Она продолжает вязать, уверенная, что все теперь получится как нельзя лучше.
Смена партнеров 1956
Уже много дней Мэри Газали ходила в оранжерею в дальнем конце обнесенного стеной сада, мучаясь вопросом, скоро ли желания Джозефа Кисса приведут его к ней. Она ждала так долго, что даже начала сомневаться в том, что он — ее родственная душа. Но в конце концов он отыскал ее среди горшков с африканскими фиалками и фуксиями — темно-зелеными, алыми, светло-вишневыми. Она сидела во влажной жаре и читала Мередита.
— Надо мной проводили разные опыты, — объяснил он, разглядывая бледно-золотой стручок, белесые лепестки. Орхидея послушно карабкалась по подставленной ей решетке до стеклянной крыши. — Мне это было любопытно, и я им позволил. Они накачивали меня лекарствами. Помещали за ширмы из разных материалов. Завязав мне глаза, показывали мне детские рисунки, в основном силуэты, и спрашивали меня, на что они похожи. И так далее. Тебе знаком этот профессиональный психоз психологов?

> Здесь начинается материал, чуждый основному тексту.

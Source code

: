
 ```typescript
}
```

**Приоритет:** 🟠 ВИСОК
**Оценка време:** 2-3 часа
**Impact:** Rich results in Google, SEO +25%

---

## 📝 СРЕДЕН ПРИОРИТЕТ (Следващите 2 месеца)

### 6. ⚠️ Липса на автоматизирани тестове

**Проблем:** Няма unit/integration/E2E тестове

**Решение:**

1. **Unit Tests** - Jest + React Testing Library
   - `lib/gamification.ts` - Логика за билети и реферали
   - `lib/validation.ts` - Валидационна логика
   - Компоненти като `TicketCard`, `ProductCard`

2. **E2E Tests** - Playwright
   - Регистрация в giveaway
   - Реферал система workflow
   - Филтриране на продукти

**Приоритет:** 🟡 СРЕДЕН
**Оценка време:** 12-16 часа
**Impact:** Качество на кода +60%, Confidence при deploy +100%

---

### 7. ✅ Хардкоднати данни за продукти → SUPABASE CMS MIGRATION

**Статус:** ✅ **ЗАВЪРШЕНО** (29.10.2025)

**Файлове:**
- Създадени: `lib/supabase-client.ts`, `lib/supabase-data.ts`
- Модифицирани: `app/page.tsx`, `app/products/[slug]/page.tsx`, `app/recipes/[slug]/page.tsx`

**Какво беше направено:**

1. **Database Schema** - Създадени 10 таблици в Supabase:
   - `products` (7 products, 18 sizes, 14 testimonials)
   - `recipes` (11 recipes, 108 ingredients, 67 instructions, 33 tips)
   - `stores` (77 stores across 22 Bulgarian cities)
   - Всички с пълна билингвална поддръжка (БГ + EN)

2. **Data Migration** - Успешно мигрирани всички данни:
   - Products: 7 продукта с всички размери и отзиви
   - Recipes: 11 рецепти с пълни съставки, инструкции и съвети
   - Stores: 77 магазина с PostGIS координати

— Не очень. — На ней было платье из искусственного шелка, кремовое, с зелеными манжетами и воротничком. — Проснувшись, я долгое время была в полудремотном состоянии. Как после по-настоящему крепкого сна. Поэтому воспоминания того времени смутные. А все остальные — очень четкие.
Он понюхал цветок.
— Знакомый запах, но не могу определить. Какой тонкий!
— Ваниль. — Она закрыла книгу. — Мороженое. Кажется, это мексиканский цветок.

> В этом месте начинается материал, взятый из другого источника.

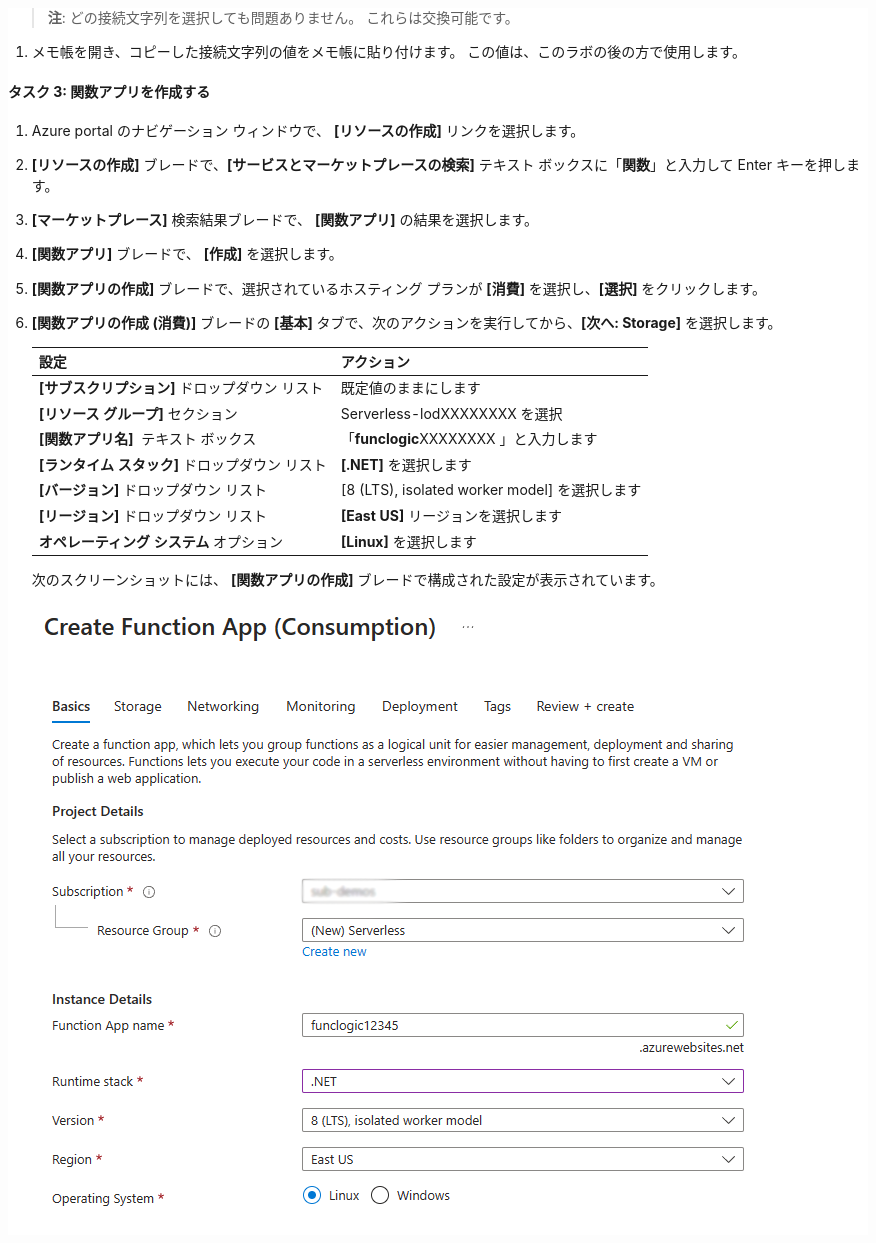    > **注**: どの接続文字列を選択しても問題ありません。 これらは交換可能です。

1. メモ帳を開き、コピーした接続文字列の値をメモ帳に貼り付けます。 この値は、このラボの後の方で使用します。

#### タスク 3: 関数アプリを作成する

1. Azure portal のナビゲーション ウィンドウで、 **[リソースの作成]** リンクを選択します。

1. **[リソースの作成]** ブレードで、**[サービスとマーケットプレースの検索]** テキスト ボックスに「**関数**」と入力して Enter キーを押します。

1. **[マーケットプレース]** 検索結果ブレードで、 **[関数アプリ]** の結果を選択します。

1. **[関数アプリ]** ブレードで、 **[作成]** を選択します。

1. **[関数アプリの作成]** ブレードで、選択されているホスティング プランが **[消費]** を選択し、**[選択]** をクリックします。

1. **[関数アプリの作成 (消費)]** ブレードの **[基本]** タブで、次のアクションを実行してから、**[次へ: Storage]** を選択します。

    | 設定 | アクション |
    | -- | -- |
    | **[サブスクリプション]** ドロップダウン リスト | 既定値のままにします |
    | **[リソース グループ]** セクション | Serverless-lodXXXXXXXX を選択 |
    | **[関数アプリ名]**  テキスト ボックス | 「**funclogic**XXXXXXXX 」と入力します |
    | **[ランタイム スタック]** ドロップダウン リスト | **[.NET]** を選択します |
    | **[バージョン]** ドロップダウン リスト | [8 (LTS), isolated worker model] を選択します |
    | **[リージョン]** ドロップダウン リスト | **[East US]** リージョンを選択します |
    | **オペレーティング システム** オプション | **[Linux]** を選択します |

    次のスクリーンショットには、 **[関数アプリの作成]** ブレードで構成された設定が表示されています。

    ![[関数アプリの作成] ブレードで構成された設定を表示しているスクリーンショット](./media/l02_create_a_function_app.png)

— Четкие воспоминания? Ты имеешь в виду время, предшествовавшее твоему сну?
— И время сна тоже. Запах ванили как раз оттуда. Мне снилось много снов. Это было чудесное время. Но я, конечно, понимала, что сплю.
— Ты не просыпалась нарочно?
Глубоко вдохнув мягкий экзотический воздух, она поднялась со складного деревянного стула. Ее ослепительные волосы окружали голову и плечи словно пеной.
— У меня не было особого желания просыпаться.
Он потрогал лист.
— Тебе нравятся тропические растения? Или ты здесь пряталась?
Ее зеленые глаза серебрились от нескрываемого желания.
— Просто я думала, что сюда придешь ты, — сказала она мягко, но со значением.
— Ты читаешь мои мысли. — Он улыбнулся.
Ему было не меньше сорока. У него была чистая, блестящая кожа, очень розовая. А глаза при этом освещении были самыми голубыми из всех, какие ей когда-либо приходилось видеть. Этого было достаточно, чтобы она поняла, что он нежен, но не слаб и что он реалист, но не циник. Ее любовь к нему тут же послала сигнал в кровь, и Мэри внезапно затрепетала, глядя, как он берет цветок орхидеи на ладонь и изучает его, склонившись вплотную. И похоже, он ничуть не удивился и не огорчился бы, узнав, что цветок решил проявить к нему столь же пристальный интерес.
— Да, конечно, это ваниль. Я рад, что ты хочешь со мной дружите. Я надеялся на это. Вифлеем — не лучшее место для того, чтобы встретить друга. Большинство его обитателей — сумасшедшие, если ты понимаешь, что я имею в виду, и, следовательно, никак не могут составить хорошую компанию.